The most dangerous sentence in the Passover story is the one where Israel was told to tie a lamb to a post and wait. Targum Pseudo-Jonathan on Exodus 12:6 turns those four days of waiting into an act of defiance. The lamb was bound and reserved until the fourteenth of Nisan "that you may not know the fear of the Mizraee when they see it."
The sheep was sacred to Egyptian religion. To tether one in plain view, in preparation for slaughter, was to publicly reject the gods of the masters. The rabbis read this as a spiritual exercise: before the physical Exodus could take place, Israel had to liberate itself internally. You cannot walk out of Egypt if Egypt still lives inside your head.
The Targum adds that Israel did this for four days with no retaliation from their neighbors — a quiet miracle in itself.
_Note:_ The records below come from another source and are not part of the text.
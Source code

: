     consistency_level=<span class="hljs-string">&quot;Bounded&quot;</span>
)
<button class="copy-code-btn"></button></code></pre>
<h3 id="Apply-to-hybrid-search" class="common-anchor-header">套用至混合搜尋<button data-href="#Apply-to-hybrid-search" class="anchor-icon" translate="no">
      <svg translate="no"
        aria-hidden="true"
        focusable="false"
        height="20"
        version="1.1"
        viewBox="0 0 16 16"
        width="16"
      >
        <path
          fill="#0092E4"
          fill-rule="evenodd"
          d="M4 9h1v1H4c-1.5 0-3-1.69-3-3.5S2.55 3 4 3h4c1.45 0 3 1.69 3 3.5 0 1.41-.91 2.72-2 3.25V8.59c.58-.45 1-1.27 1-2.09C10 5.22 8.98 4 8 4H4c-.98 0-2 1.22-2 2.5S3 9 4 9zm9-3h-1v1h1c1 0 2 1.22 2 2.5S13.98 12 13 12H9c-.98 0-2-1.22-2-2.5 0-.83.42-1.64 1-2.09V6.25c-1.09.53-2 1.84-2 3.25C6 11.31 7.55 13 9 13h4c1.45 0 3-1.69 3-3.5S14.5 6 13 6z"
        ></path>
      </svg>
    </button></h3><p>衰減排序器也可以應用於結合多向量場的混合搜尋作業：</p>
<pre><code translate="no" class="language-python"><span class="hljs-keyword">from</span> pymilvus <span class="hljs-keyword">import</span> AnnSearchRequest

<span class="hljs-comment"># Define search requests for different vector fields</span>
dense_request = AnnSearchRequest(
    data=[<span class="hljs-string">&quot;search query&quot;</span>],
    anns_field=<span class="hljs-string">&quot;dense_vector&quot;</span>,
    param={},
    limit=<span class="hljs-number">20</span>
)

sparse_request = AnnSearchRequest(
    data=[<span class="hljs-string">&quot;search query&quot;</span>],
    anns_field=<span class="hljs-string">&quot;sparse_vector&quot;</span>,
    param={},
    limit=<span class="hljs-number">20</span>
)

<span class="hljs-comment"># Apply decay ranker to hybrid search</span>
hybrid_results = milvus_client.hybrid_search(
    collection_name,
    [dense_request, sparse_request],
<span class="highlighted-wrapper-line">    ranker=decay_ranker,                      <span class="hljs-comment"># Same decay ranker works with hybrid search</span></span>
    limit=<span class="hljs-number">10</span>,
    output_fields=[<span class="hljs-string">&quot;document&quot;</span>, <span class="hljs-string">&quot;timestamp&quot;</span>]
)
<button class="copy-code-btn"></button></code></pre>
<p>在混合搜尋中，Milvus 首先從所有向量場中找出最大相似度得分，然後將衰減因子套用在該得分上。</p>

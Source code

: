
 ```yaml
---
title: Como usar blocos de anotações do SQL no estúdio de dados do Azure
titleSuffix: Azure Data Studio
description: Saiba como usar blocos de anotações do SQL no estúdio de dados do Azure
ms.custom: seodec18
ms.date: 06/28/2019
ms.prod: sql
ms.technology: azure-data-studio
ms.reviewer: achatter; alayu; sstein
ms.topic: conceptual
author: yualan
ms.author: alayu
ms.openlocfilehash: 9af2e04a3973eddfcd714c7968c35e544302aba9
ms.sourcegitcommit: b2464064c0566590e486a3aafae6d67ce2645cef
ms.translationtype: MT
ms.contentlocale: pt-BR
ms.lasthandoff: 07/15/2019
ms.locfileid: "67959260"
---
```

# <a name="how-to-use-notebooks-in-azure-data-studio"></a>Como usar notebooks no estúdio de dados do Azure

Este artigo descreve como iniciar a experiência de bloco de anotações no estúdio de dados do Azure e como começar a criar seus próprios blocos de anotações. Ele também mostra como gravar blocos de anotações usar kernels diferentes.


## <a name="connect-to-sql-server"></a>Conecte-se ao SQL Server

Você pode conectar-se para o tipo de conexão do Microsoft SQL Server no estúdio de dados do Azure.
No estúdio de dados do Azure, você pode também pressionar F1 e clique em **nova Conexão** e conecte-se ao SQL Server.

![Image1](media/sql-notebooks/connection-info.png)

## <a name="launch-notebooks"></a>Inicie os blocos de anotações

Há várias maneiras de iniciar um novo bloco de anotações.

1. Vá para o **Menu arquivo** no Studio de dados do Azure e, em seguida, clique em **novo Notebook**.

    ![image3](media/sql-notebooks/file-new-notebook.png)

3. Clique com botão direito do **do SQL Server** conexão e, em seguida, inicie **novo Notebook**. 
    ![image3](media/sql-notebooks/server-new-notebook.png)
The Egyptians saw the bound lambs and did nothing. Perhaps they were already too frightened after the plagues. Perhaps the angels of the Lord kept them still. Either way, the offering was slaughtered "between the suns" — the rabbinic twilight window between midday and sunset on the fourteenth — by the entire assembled congregation of Israel at once.
That synchronicity matters. Pesach is not a private act of piety. It is a choreographed sacrifice performed by a whole nation at the same hour, publicly rejecting the theology of their oppressors.
Takeaway: Freedom had to be rehearsed before it could be claimed. Israel tied up the lambs of Egypt's gods and watched nothing happen.